Projects with low contributor growth and low user growth are Toys, an example is my 2D physics simulator, it’s not a serious simulation project and it only has 10 stars on github.
Projects with low contributor growth and high user growth are Stadiums. An example of a stadium is the command line tool curl
, which is used very widely, bundled in most operating systems by default, but only a small number of people work on the code.
Projects with high contributor growth but low user growth are called Clubs. These are things like academic codebases where lots of graduate students write code as a running example of some theoretical work they are doing, but almost no one uses it because it’s purpose is for research.
Finally, there are Federations, which are big, complex projects with high user growth and high contributor growth. These are things like Linux, the Rails framework, the Rust language, etc. There aren’t many federations, but they usually serve as the go-to examples for “open source”. These four categories help add resolution to the discussion, and it’s a unique frame this book offers.
Governance of open source
For Stadiums, the small number of contributors drastically simplifies governance. Many stadiums, like the programming language Clojure or Ruby, have BDFLs, or Benevolent Dictators for Life, who do almost all of the work of production, and make almost all the rules for what gets merged and what doesn’t. Governance in that case is just simple dictatorship. But for Federations, things can get much more complicated. The book talks about Codes of Conduct, which list out the rules for how contributors should treat other contributors. My thinking on these documents has evolved. Originally, my exposure to Codes of Conduct was in 2013, when I thought they were a distraction. My view at that time was that code was code. And if the code worked, it didn’t matter if the author was a jerk, it’s free labor, accept the code and ignore the asshole behind it. However, there is no a priori reason to assume that the jerks are the best or most prolific contributors. And for Federations specifically, if 80% of the commits come from 20% of your contributors, and some small number of jerks are alienating that 20%, then the project will suffer. This is a problem that needs a robust solution. The solution involves contributors policing other contributors’ behavior, but that can easily go awry. The role of the Code of Conduct is a way to build legitimacy in policing of bad behavior in the contributor community. This is something that Working in Public spelled out very eloquently, and it explains why I’ve come to appreciate these documents.
Economics of open source
The most interesting chapter is “Roles, Incentives and relationships” which applies ideas from economics to try and analyze the production of open source software. The book mentions Ronald Coase, who wrote The Nature of the Firm in 1937. The Nature of the Firm asks why do firms even exist? Economic theory says that markets are efficient, but if that’s true, then why isn’t every single person an atomized buyer and seller of goods and services? Coase’s answer to this question is that transaction costs make it too expensive for individuals to operate in markets, since they would have to read and write contracts, and spend time negotiating terms of those contracts. Coase reasons that, as market transaction costs go up, the optimal size of firms goes up. Another way to think of this theory is that groups of people try to save on transaction costs, so they internalize some parts of production they might have otherwise outsourced. As they internalize more and more, there are diminishing marginal returns to internalization, so at some point it becomes cheaper to outsource the rest of their production process.

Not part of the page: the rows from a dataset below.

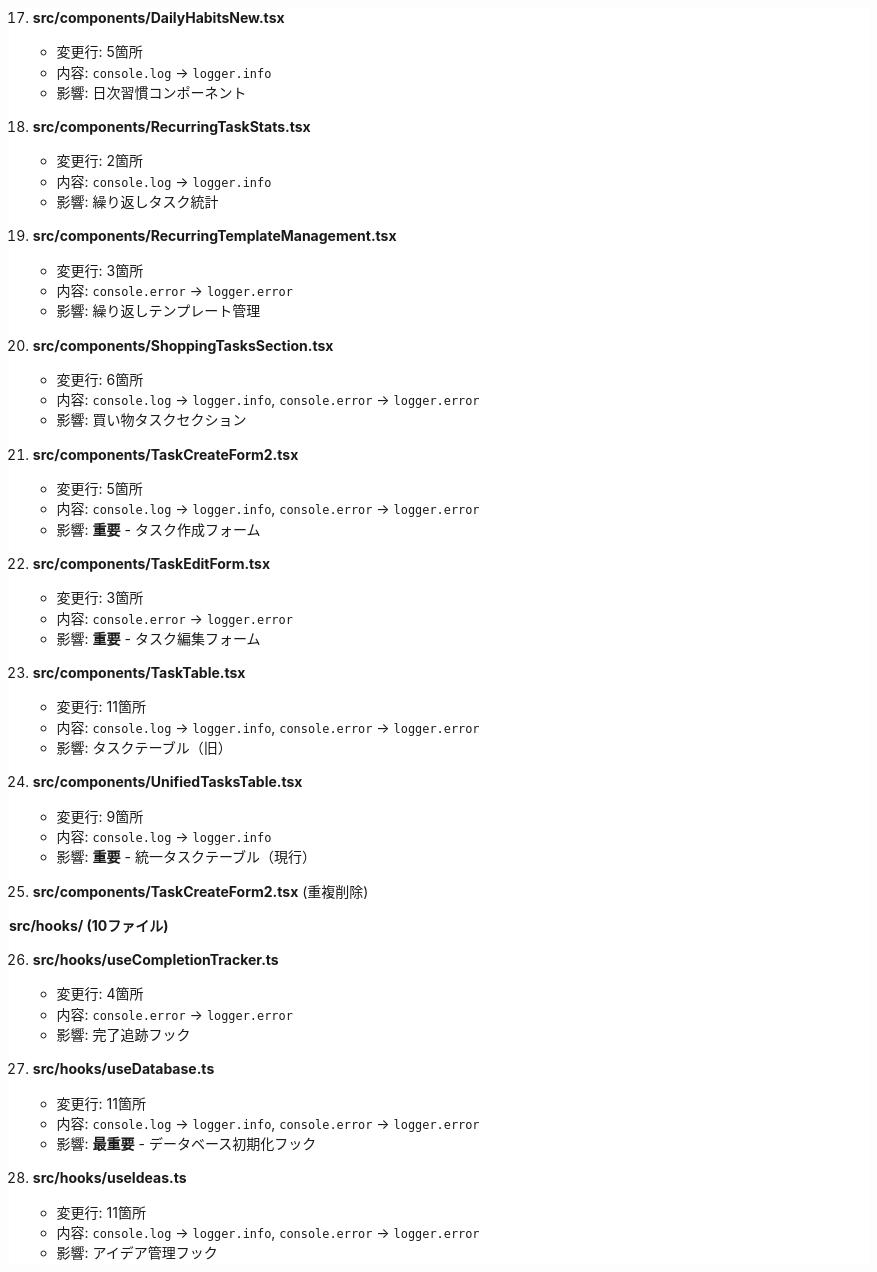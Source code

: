 17. **src/components/DailyHabitsNew.tsx**
    - 変更行: 5箇所
    - 内容: `console.log` → `logger.info`
    - 影響: 日次習慣コンポーネント

18. **src/components/RecurringTaskStats.tsx**
    - 変更行: 2箇所
    - 内容: `console.log` → `logger.info`
    - 影響: 繰り返しタスク統計

19. **src/components/RecurringTemplateManagement.tsx**
    - 変更行: 3箇所
    - 内容: `console.error` → `logger.error`
    - 影響: 繰り返しテンプレート管理

20. **src/components/ShoppingTasksSection.tsx**
    - 変更行: 6箇所
    - 内容: `console.log` → `logger.info`, `console.error` → `logger.error`
    - 影響: 買い物タスクセクション

21. **src/components/TaskCreateForm2.tsx**
    - 変更行: 5箇所
    - 内容: `console.log` → `logger.info`, `console.error` → `logger.error`
    - 影響: **重要** - タスク作成フォーム

22. **src/components/TaskEditForm.tsx**
    - 変更行: 3箇所
    - 内容: `console.error` → `logger.error`
    - 影響: **重要** - タスク編集フォーム

23. **src/components/TaskTable.tsx**
    - 変更行: 11箇所
    - 内容: `console.log` → `logger.info`, `console.error` → `logger.error`
    - 影響: タスクテーブル（旧）

24. **src/components/UnifiedTasksTable.tsx**
    - 変更行: 9箇所
    - 内容: `console.log` → `logger.info`
    - 影響: **重要** - 統一タスクテーブル（現行）

25. **src/components/TaskCreateForm2.tsx** (重複削除)

**src/hooks/ (10ファイル)**

26. **src/hooks/useCompletionTracker.ts**
    - 変更行: 4箇所
    - 内容: `console.error` → `logger.error`
    - 影響: 完了追跡フック

27. **src/hooks/useDatabase.ts**
    - 変更行: 11箇所
    - 内容: `console.log` → `logger.info`, `console.error` → `logger.error`
    - 影響: **最重要** - データベース初期化フック

28. **src/hooks/useIdeas.ts**
    - 変更行: 11箇所
    - 内容: `console.log` → `logger.info`, `console.error` → `logger.error`
    - 影響: アイデア管理フック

The book points out that this doesn’t apply to open source production, because groups of open source developers aren’t drafting up contracts, they are usually just stoked about a project and want to work on it. The work of Yochai Benkler might explain this, the book alludes to a 2002 paper he wrote that suggests that the removal of property and contracts lowers coordination costs. Those lower coordination costs might explain why open source projects seem to work as well as they do, without a business model.
Maintenance of open source
Many projects have been created by a small number of passionate individuals, and then that passion fades and the project is abandoned. Even modern commercial software depends on a large number of open source projects, so the maintenance of open source is arguably the more important thing to understand.
In Working in Public, Nadia Eghbal notes that most software developers spend most of their career doing maintenance. This is sustainable because software developers get paid to do that maintenance. Open source doesn’t have that reliable income stream, so how to fund open source software is a question the book begins to grapple with. Personally, I lucked out early in my career, in 2005, while still in high school, I taught myself C# and SQL while working a job doing “IT specialist” work for a company that did telemarketing for insurance agents. The telemarketers were gathering leads on possible insurance converts. Those leads were sold to insurance agents. That whole operation was manual when I started out. I helped them automate much of the process. They bought an autodialer, but the consultants that built the application kept charging for extra features, so it was cheaper for my employers to ask me how to “scrape the autodialer database”. That was so much fun :)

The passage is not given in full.